+++ Supplied records +++

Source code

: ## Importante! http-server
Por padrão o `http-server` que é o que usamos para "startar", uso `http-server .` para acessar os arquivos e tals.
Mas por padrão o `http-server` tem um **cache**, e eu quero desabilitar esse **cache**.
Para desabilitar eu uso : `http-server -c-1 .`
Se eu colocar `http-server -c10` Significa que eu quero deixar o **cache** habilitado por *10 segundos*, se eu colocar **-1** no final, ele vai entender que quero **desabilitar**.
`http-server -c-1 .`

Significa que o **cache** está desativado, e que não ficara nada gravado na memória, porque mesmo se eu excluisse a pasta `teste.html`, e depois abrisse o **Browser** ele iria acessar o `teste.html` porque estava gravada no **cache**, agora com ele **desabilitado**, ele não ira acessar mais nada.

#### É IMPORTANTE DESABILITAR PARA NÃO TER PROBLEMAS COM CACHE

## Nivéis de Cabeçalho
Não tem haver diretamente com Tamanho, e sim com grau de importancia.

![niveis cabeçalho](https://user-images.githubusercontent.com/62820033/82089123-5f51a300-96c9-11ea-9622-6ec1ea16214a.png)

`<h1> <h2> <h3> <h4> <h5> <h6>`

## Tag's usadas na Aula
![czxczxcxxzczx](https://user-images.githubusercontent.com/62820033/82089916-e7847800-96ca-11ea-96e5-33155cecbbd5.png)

+++

*How to complete this task*:
Copy every line above that holds the word "githubusercontent".

*Answer box*:
![niveis cabeçalho](https://user-images.githubusercontent.com/62820033/82089123-5f51a300-96c9-11ea-9622-6ec1ea16214a.png)
![czxczxcxxzczx](https://user-images.githubusercontent.com/62820033/82089916-e7847800-96ca-11ea-96e5-33155cecbbd5.png)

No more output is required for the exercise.